Ainsi, les enfants qui, jusqu’à la révolution du Rojava, avaient reçu un enseignement uniquement en arabe, pouvaient désormais avoir un enseignement dans leur langue maternelle tout en apprenant les autres langues parlées dans leur région.
Différentes académies ont été ouvertes au Rojava dans le but de développer l’enseignement en langue kurde. La première, dédiée à Ferzad Kemanger, enseignant kurde pendu en Iran le 9 mai 2010, a été inaugurée à Efrîn, le 11 août 2013. Le 24 octobre de la même année, a été fondée à Qamishlo, une académie portant le nom du célèbre linguiste kurde Celadet Berdirxan, suivie de près par la fondation à Kobanê de l’académie Viyan Amara, du nom d’une combattante kurde tombée à Girê Spî (Tall Abyad).
L’enseignement dans la langue maternelle dès l’école primaire
La déclaration en 2014 de l’autonomie démocratique dans les trois Cantons a confirmé l’importance accordée à l’enseignement, en particulier à l’enseignement en kurde. Un nouveau système a été mis au point par les experts du Conseil de l’éducation, visant le développement dans les écoles d’un enseignement scientifique basé sur le concept de « Nation démocratique ». Le système, soutenu également par l’Institut de la langue kurde, a bientôt fonctionné dans tout le Rojava.
Dès la rentrée 2015, les écoles du canton de Cizîr ont bénéficié d’un matériel éducatif spécifique élaboré de telle sorte que les Kurdes, les Arabes et les Assyriens vivant dans la région puissent apprendre leur langue maternelle.
Pour la première fois, les élèves ont pu étudier dans leur langue maternelle de façon académique et systématique.
L’enseignement est dispensé dans les différentes langues parlées dans le canton. Chaque enfant reçoit un enseignement dans sa propre langue maternelle jusqu’à la troisième année de l’école primaire. Dès la quatrième année, il ou elle apprend les autres langues parlées dans le canton. Arrivés en cinquième année, les élèves apprennent, en plus, une langue étrangère.

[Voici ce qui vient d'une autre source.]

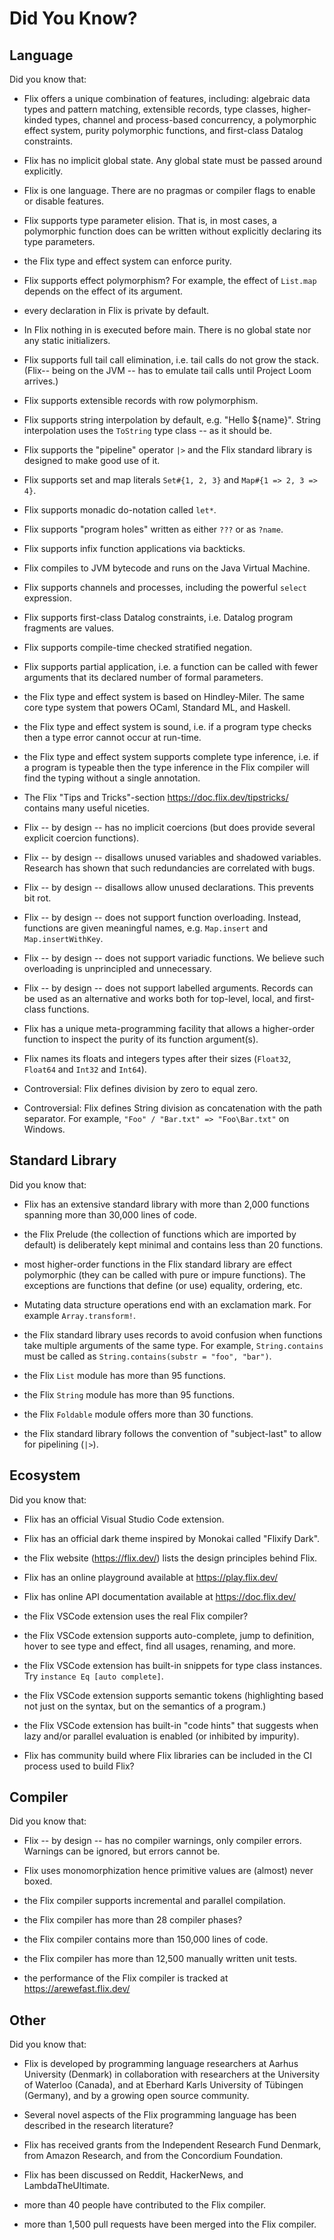 # Did You Know?

## Language

Did you know that:

- Flix offers a unique combination of features, including: algebraic data types and pattern matching, 
  extensible records, type classes, higher-kinded types, channel and process-based concurrency, 
  a polymorphic effect system, purity polymorphic functions, and first-class Datalog constraints.

- Flix has no implicit global state. Any global state must be passed around explicitly.

- Flix is one language. There are no pragmas or compiler flags to enable or disable features. 

- Flix supports type parameter elision. That is, in most cases, a polymorphic function does 
  can be written without explicitly declaring its type parameters.

- the Flix type and effect system can enforce purity.

- Flix supports effect polymorphism? For example, the effect of `List.map` 
  depends on the effect of its argument.

- every declaration in Flix is private by default.

- In Flix nothing in is executed before main. There is no global state nor any static initializers.

- Flix supports full tail call elimination, i.e. tail calls do not grow the stack.
  (Flix-- being on the JVM -- has to emulate tail calls until Project Loom arrives.)

- Flix supports extensible records with row polymorphism.

- Flix supports string interpolation by default, e.g. "Hello ${name}". String interpolation
  uses the `ToString` type class -- as it should be.

- Flix supports the "pipeline" operator `|>` and the Flix standard library is designed 
  to make good use of it.

- Flix supports set and map literals `Set#{1, 2, 3}` and `Map#{1 => 2, 3 => 4}`.

- Flix supports monadic do-notation called `let*`.

- Flix supports "program holes" written as either `???` or as `?name`.

- Flix supports infix function applications via backticks.

- Flix compiles to JVM bytecode and runs on the Java Virtual Machine.

- Flix supports channels and processes, including the powerful `select` expression.

- Flix supports first-class Datalog constraints, i.e. Datalog program fragments are values.

- Flix supports compile-time checked stratified negation.

- Flix supports partial application, i.e. a function can be called with fewer
  arguments that its declared number of formal parameters.

- the Flix type and effect system is based on Hindley-Miler.
  The same core type system that powers OCaml, Standard ML, and Haskell.

- the Flix type and effect system is sound, i.e. if a program type checks
  then a type error cannot occur at run-time.

- the Flix type and effect system supports complete type inference, i.e.
  if a program is typeable then the type inference in the Flix compiler
  will find the typing without a single annotation.

- The Flix "Tips and Tricks"-section https://doc.flix.dev/tipstricks/ contains many useful niceties.

- Flix -- by design -- has no implicit coercions (but does provide several explicit coercion functions).

- Flix -- by design -- disallows unused variables and shadowed variables. Research has shown that such
  redundancies are correlated with bugs.

- Flix -- by design -- disallows allow unused declarations. This prevents bit rot.

- Flix -- by design -- does not support function overloading. Instead, functions are given meaningful names, e.g.
  `Map.insert` and `Map.insertWithKey`.

- Flix -- by design -- does not support variadic functions. We believe such overloading
  is unprincipled and unnecessary.

- Flix -- by design -- does not support labelled arguments. Records can be used as an alternative and works
  both for top-level, local, and first-class functions.

- Flix has a unique meta-programming facility that allows a higher-order function to inspect
  the purity of its function argument(s).

- Flix names its floats and integers types after their sizes (`Float32`, `Float64` and `Int32` and `Int64`).

- Controversial: Flix defines division by zero to equal zero.

- Controversial: Flix defines String division as concatenation with the path separator. 
  For example, `"Foo" / "Bar.txt" => "Foo\Bar.txt"` on Windows.

## Standard Library

Did you know that:

- Flix has an extensive standard library with more than 2,000 functions 
  spanning more than 30,000 lines of code.

- the Flix Prelude (the collection of functions which are imported by default) is 
  deliberately kept minimal and contains less than 20 functions.

- most higher-order functions in the Flix standard library are effect polymorphic
  (they can be called with pure or impure functions). The exceptions are functions
  that define (or use) equality, ordering, etc.

- Mutating data structure operations end with an exclamation mark. For example `Array.transform!`.

- the Flix standard library uses records to avoid confusion when functions take multiple arguments of
  the same type. For example, `String.contains` must be called as `String.contains(substr = "foo", "bar")`.

- the Flix `List` module has more than 95 functions.

- the Flix `String` module has more than 95 functions.

- the Flix `Foldable` module offers more than 30 functions.

- the Flix standard library follows the convention of "subject-last" to allow for pipelining (`|>`).

## Ecosystem

Did you know that:

- Flix has an official Visual Studio Code extension.

- Flix has an official dark theme inspired by Monokai called "Flixify Dark".

- the Flix website (https://flix.dev/) lists the design principles behind Flix.

- Flix has an online playground available at https://play.flix.dev/

- Flix has online API documentation available at https://doc.flix.dev/

- the Flix VSCode extension uses the real Flix compiler?

- the Flix VSCode extension supports auto-complete, jump to definition, 
  hover to see type and effect, find all usages, renaming, and more.

- the Flix VSCode extension has built-in snippets for type class instances.
  Try `instance Eq [auto complete]`.

- the Flix VSCode extension supports semantic tokens (highlighting based not just on the syntax, 
  but on the semantics of a program.)

- the Flix VSCode extension has built-in "code hints" that suggests when lazy and/or parallel
  evaluation is enabled (or inhibited by impurity).

- Flix has community build where Flix libraries can be included in the CI process used to build Flix?

## Compiler

Did you know that:

- Flix -- by design -- has no compiler warnings, only compiler errors.
  Warnings can be ignored, but errors cannot be.

- Flix uses monomorphization hence primitive values are (almost) never boxed.

- the Flix compiler supports incremental and parallel compilation.

- the Flix compiler has more than 28 compiler phases?

- the Flix compiler contains more than 150,000 lines of code.

- the Flix compiler has more than 12,500 manually written unit tests.

- the performance of the Flix compiler is tracked at https://arewefast.flix.dev/

## Other

Did you know that:

- Flix is developed by programming language researchers at Aarhus University (Denmark) 
  in collaboration with researchers at the University of Waterloo (Canada), and at
  Eberhard Karls University of Tübingen (Germany), and by a growing open source community.

- Several novel aspects of the Flix programming language has been described in the research literature?

- Flix has received grants from the Independent Research Fund Denmark, 
  from Amazon Research, and from the Concordium Foundation.

- Flix has been discussed on Reddit, HackerNews, and LambdaTheUltimate.

- more than 40 people have contributed to the Flix compiler.

- more than 1,500 pull requests have been merged into the Flix compiler.
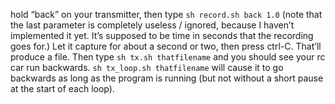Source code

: hold “back” on your transmitter, then type `sh record.sh back 1.0` (note that the last parameter is completely useless / ignored, because I haven’t implemented it yet.  It’s supposed to be time in seconds that the recording goes for.) Let it capture for about a second or two, then press ctrl-C.  That’ll produce a file.  Then type `sh tx.sh thatfilename` and you should see your rc car run backwards. `sh tx_loop.sh thatfilename` will cause it to go backwards as long as the program is running (but not without a short pause at the start of each loop).

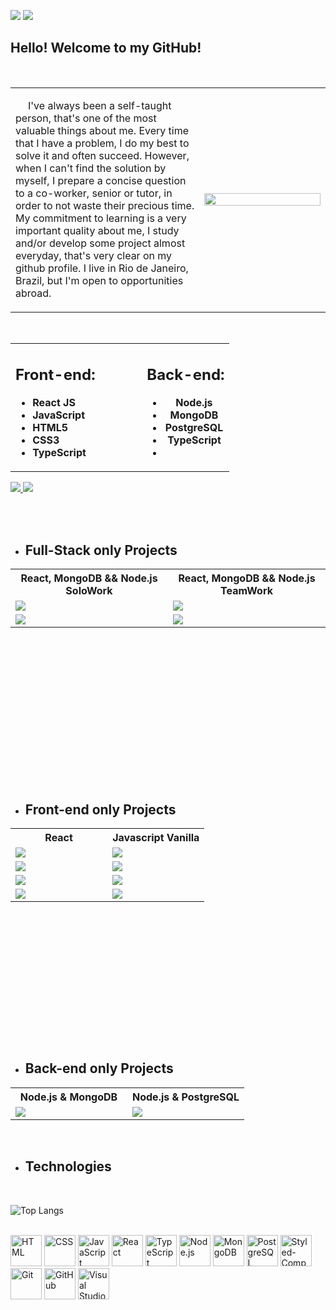 ![](https://img.shields.io/github/followers/lucasreis64?logo=github&style=for-the-badge) ![](https://img.shields.io/github/stars/lucasreis64?logo=github&style=for-the-badge)

## **Hello! Welcome to my GitHub!**

<br>

<table>
  <tbody>
    <tr>
      <td align="left" width="60%">
         <p style="text-indent: 20px;">I've always been a self-taught person, that's one of the most valuable things about me. Every time that I have a problem, I do my best to solve it and often succeed. However, when I can't find the solution by myself, I prepare a concise question to a co-worker, senior or tutor, in order to not waste their precious time. My commitment to learning is a very important quality about me, I study and/or develop some project almost everyday, that's very clear on my github profile. I live in Rio de Janeiro, Brazil, but I'm open to opportunities abroad.</p>
      </td>
      <td align="right" width="40%">
         <img width="100%" src="https://pa1.narvii.com/6385/5024d9730cbc9b86fae5d49293e865ad998306c6_hq.gif"/>
      </td>
   </tr>
  </tbody>
</table>

<br>

<table>
  <tbody>
    <tr>
      <td align="left" width="60%">
         <div>

   ## **Front-end:**

   -   **React JS**
   -   **JavaScript**
   -   **HTML5**
   -   **CSS3**
   -   **TypeScript**

</div>
      </td>
      <td align="center" width="40%">
         
<div>

   ## **Back-end:**

   -   **Node.js**
   -   **MongoDB**
   -   **PostgreSQL**
   -   **TypeScript**
   -   
</div>
   </tr>
  </tbody>
</table>
<div>

<a href="mailto: lucasreis64@gmail.com" target="_blank">
  <img src="https://img.shields.io/badge/-gmail-red?style=for-the-badge&logo=gmail&logoColor=white">
</a>
 <a href="https://www.linkedin.com/in/lucas-reis-b2a054243/" target="_blank">
  <img src="https://img.shields.io/badge/-linkedin-blue?style=for-the-badge&logo=linkedin&logoColor=white">
</a>

<br><br>


- ## **Full-Stack only Projects**

<table height="310px">
  <tbody>
    <tr>
      <th align="center" width="50%"> React, MongoDB && Node.js SoloWork </th>
      <th align="center"width="50%"> React, MongoDB && Node.js TeamWork</th>
    </tr>
    <tr>
      <td>
         <a href="https://github.com/lucasreis64/mywallet~front"><img src="https://github-readme-stats.vercel.app/api/pin/?username=lucasreis64&repo=mywallet-front&theme=github_dark"></a>
      </td>
      <td>
         <a href="https://github.com/lucasreis64/e-commerce-front"><img src="https://github-readme-stats.vercel.app/api/pin/?username=lucasreis64&repo=e-commerce-front&theme=github_dark"></a>
      </td>
   </tr>
   <tr>
      <td>
           <a href="https://github.com/lucasreis64/mywallet-back"><img src="https://github-readme-stats.vercel.app/api/pin/?username=lucasreis64&repo=mywallet-back&theme=github_dark"></a>
      </td>
      <td>
         <a href="https://github.com/lucasreis64/e-commerce-back"><img src="https://github-readme-stats.vercel.app/api/pin/?username=lucasreis64&repo=e-commerce-back&theme=github_dark"></a>
      </td>
    </tr>
  </tbody>
</table>

<br>


- ## **Front-end only Projects**

<table height="310px">
  <tbody>
    <tr>
      <th align="center" width="50%"> React </th>
      <th align="center" width="50%">Javascript Vanilla</th>
    </tr>
    <tr>
         <td>
           <a href="https://github.com/lucasreis64/trackit"><img src="https://github-readme-stats.vercel.app/api/pin/?username=lucasreis64&repo=trackit&theme=github_dark"></a>
         </td>
         <td>
           <a href="https://github.com/lucasreis64/parrotscardgame"><img src="https://github-readme-stats.vercel.app/api/pin/?username=lucasreis64&repo=parrotscardgame&theme=github_dark"></a>
         </td>
   </tr>
   <tr>
         <td>
           <a href="https://github.com/lucasreis64/zaprecall"><img src="https://github-readme-stats.vercel.app/api/pin/?username=lucasreis64&repo=zaprecall&theme=github_dark"></a>
         </td>
         <td>
            <a href="https://github.com/lucasreis64/driveneats"><img src="https://github-readme-stats.vercel.app/api/pin/?username=lucasreis64&repo=driveneats&theme=github_dark"></a>
         </td>
    </tr>
    <tr>
         <td>
           <a href="https://github.com/lucasreis64/cineflex"><img src="https://github-readme-stats.vercel.app/api/pin/?username=lucasreis64&repo=cineflex&theme=github_dark"></a>
         </td>
         <td>
           <a href="https://github.com/lucasreis64/batepapouol"><img src="https://github-readme-stats.vercel.app/api/pin/?username=lucasreis64&repo=batepapouol&theme=github_dark"></a>
         </td>
    </tr>
    <tr>
         <td>
           <a href="https://github.com/lucasreis64/instagramreact"><img src="https://github-readme-stats.vercel.app/api/pin/?username=lucasreis64&repo=instagramreact&theme=github_dark"></a>
         </td>
         <td>
           <a href="https://github.com/lucasreis64/BuzzQuizz"><img src="https://github-readme-stats.vercel.app/api/pin/?username=lucasreis64&repo=BuzzQuizz&theme=github_dark"></a>
         </td>
    </tr>

  </tbody>
</table>

<br>

- ## **Back-end only Projects**

<table>
   <tbody>
      <tr>
         <th align="center" width="50%">Node.js & MongoDB</th>
         <th align="center" width="50%">Node.js & PostgreSQL</th>
      </tr>
      <tr>
         <td>
           <a href="https://github.com/lucasreis64/batepapo-uol-api"><img src="https://github-readme-stats.vercel.app/api/pin/?username=lucasreis64&repo=batepapo-uol-api&theme=github_dark"></a>
         </td>
         <td>
           <a href="https://github.com/lucasreis64/boardcamp"><img src="https://github-readme-stats.vercel.app/api/pin/?username=lucasreis64&repo=boardcamp&theme=github_dark"></a>
         </td>
      </tr>
   </tbody>
</table>

<br>

- ## **Technologies**
<br>

![Top Langs](https://github-readme-stats.vercel.app/api/top-langs/?username=lucasreis64&title_color=FF6700&bg_color=000&text_color=fff)

<br>
<div>
   <img height="50" src="https://user-images.githubusercontent.com/25181517/192158954-f88b5814-d510-4564-b285-dff7d6400dad.png" alt="HTML" title="HTML" />
 <img height="50" src="https://user-images.githubusercontent.com/25181517/183898674-75a4a1b1-f960-4ea9-abcb-637170a00a75.png" alt="CSS" title="CSS" />
   <img height="50" src="https://user-images.githubusercontent.com/25181517/117447155-6a868a00-af3d-11eb-9cfe-245df15c9f3f.png" alt="JavaScript" title="JavaScript" />
 <img height="50" src="https://user-images.githubusercontent.com/25181517/183897015-94a058a6-b86e-4e42-a37f-bf92061753e5.png" alt="React" title="React" />
  <img height="50" src="https://static-00.iconduck.com/assets.00/typescript-icon-icon-512x512-yh0yu3ta.png" alt="TypeScript" title="TypeScript" />
  <img height="50" src="https://cdn-icons-png.flaticon.com/512/919/919825.png" alt="Node.js" title="Node.js" />
    <img height="50" src="https://img.icons8.com/color/480/mongodb.png" alt="MongoDB" title="MongoDB" /> 
  <img height="50" src="https://upload.wikimedia.org/wikipedia/commons/thumb/2/29/Postgresql_elephant.svg/1200px-Postgresql_elephant.svg.png" alt="PostgreSQL" title="PostgreSQL" /> 
 <img height="50" src="https://raw.githubusercontent.com/styled-components/brand/master/styled-components.png" alt="Styled-Components" title="Styled-Components" />
 <img height="50" src="https://user-images.githubusercontent.com/25181517/192108372-f71d70ac-7ae6-4c0d-8395-51d8870c2ef0.png" alt="Git" title="Git" />
 <img height="50" src="https://user-images.githubusercontent.com/25181517/192108374-8da61ba1-99ec-41d7-80b8-fb2f7c0a4948.png" alt="GitHub" title="GitHub" />
 <img height="50" src="https://user-images.githubusercontent.com/25181517/192108891-d86b6220-e232-423a-bf5f-90903e6887c3.png" alt="Visual Studio Code" title="Visual Studio Code" />

</div>

<br>

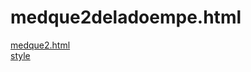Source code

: # medque2deladoempe.html 
<a href='https://gabrielryanft.github.io/learning/cursoemvideo/htmlecss/css/medque/medque2deladoempe.html/medque2.html' target='_blank' rel='next'>medque2.html</a><br/>
<a href='https://gabrielryanft.github.io/learning/cursoemvideo/htmlecss/css/medque/medque2deladoempe.html/style/' target='_blank' rel='next'>style</a><br/>
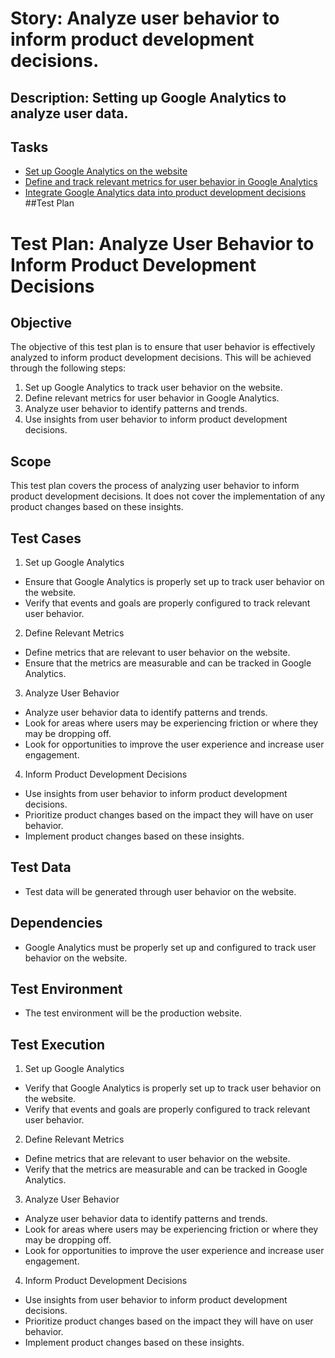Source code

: # Story: Analyze user behavior to inform product development decisions.
## Description: Setting up Google Analytics to analyze user data.
## Tasks
* [Set up Google Analytics on the website](tasks/task_setup_google_analytics.md)
* [Define and track relevant metrics for user behavior in Google Analytics](tasks/task_track_metrics.md)
* [Integrate Google Analytics data into product development decisions](tasks/task_integration.md)
##Test Plan
# Test Plan: Analyze User Behavior to Inform Product Development Decisions

## Objective
The objective of this test plan is to ensure that user behavior is effectively analyzed to inform product development decisions. This will be achieved through the following steps:

1. Set up Google Analytics to track user behavior on the website.
2. Define relevant metrics for user behavior in Google Analytics.
3. Analyze user behavior to identify patterns and trends.
4. Use insights from user behavior to inform product development decisions.

## Scope
This test plan covers the process of analyzing user behavior to inform product development decisions. It does not cover the implementation of any product changes based on these insights.

## Test Cases
1. Set up Google Analytics
- Ensure that Google Analytics is properly set up to track user behavior on the website.
- Verify that events and goals are properly configured to track relevant user behavior.

2. Define Relevant Metrics
- Define metrics that are relevant to user behavior on the website.
- Ensure that the metrics are measurable and can be tracked in Google Analytics.

3. Analyze User Behavior
- Analyze user behavior data to identify patterns and trends.
- Look for areas where users may be experiencing friction or where they may be dropping off.
- Look for opportunities to improve the user experience and increase user engagement.

4. Inform Product Development Decisions
- Use insights from user behavior to inform product development decisions.
- Prioritize product changes based on the impact they will have on user behavior.
- Implement product changes based on these insights.

## Test Data
- Test data will be generated through user behavior on the website.

## Dependencies
- Google Analytics must be properly set up and configured to track user behavior on the website.

## Test Environment
- The test environment will be the production website.

## Test Execution
1. Set up Google Analytics
- Verify that Google Analytics is properly set up to track user behavior on the website.
- Verify that events and goals are properly configured to track relevant user behavior.

2. Define Relevant Metrics
- Define metrics that are relevant to user behavior on the website.
- Verify that the metrics are measurable and can be tracked in Google Analytics.

3. Analyze User Behavior
- Analyze user behavior data to identify patterns and trends.
- Look for areas where users may be experiencing friction or where they may be dropping off.
- Look for opportunities to improve the user experience and increase user engagement.

4. Inform Product Development Decisions
- Use insights from user behavior to inform product development decisions.
- Prioritize product changes based on the impact they will have on user behavior.
- Implement product changes based on these insights.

Les recherches conjointes menée par l’Institut de la Langue Kurde et le Conseil de l’Education du Canton de Cizîr ont permis de produire de nouveaux matériels pédagogiques destinés à l’enseignement primaire et secondaire. Avec ce nouveau matériel, les Arabes et les Assyriens, ainsi que les Kurdes, ont commencé à étudier dans leur langue maternelle.
Dans les cantons d’Efrin et de Kobanê, les écoles primaires et secondaires ont bénéficié d’un nouveau matériel pédagogique en kurde.
Enseignement supérieur
La première faculté de langue kurde a été fondée au sein de l’université d’Afrin, le 14 juin 2015. Le 4 juillet 2016, l’Université Rojava était fondée par l’administration autonome du Canton de Cizîr. L’année suivante, l’Université de Kobanê ouvrait ses portes.
Les universités du Rojava et de la Fédération du Nord de la Syrie dispensent des cours en kurde et en arabe.
L’Institut de la langue kurde est actif, non seulement au Rojava, mais aussi dans les autres régions du nord de la Syrie libérées par les Forces Démocratiques Syriennes (FDS).
A l’opposé du régime Baas qui s’efforçait d’annihiler les langues et les cultures différentes, le système de l’Autonomie Démocratique permet aux peuples du Rojava et du Nord de la Syrie de recevoir, pour la première fois, un enseignement dans leur propre langue maternelle.
Aujourd’hui, la Turquie tente de détruire cette remarquable réalisation, de même que les autres acquis du Rojava et de la Fédération du Nord de la Syrie. Si l’armée Turque a bombardé et occupé le canton d’Efrîn, c’est parce que celui-ci incarnait la réussite d’un modèle de coexistence de différentes nations, avec un système éducatif sain et progressiste, chose inadmissible pour la Turquie.
Mais les peuples du Rojava et de la Fédération du Nord de la Syrie n’ont pas l’intention de renoncer à leurs acquis.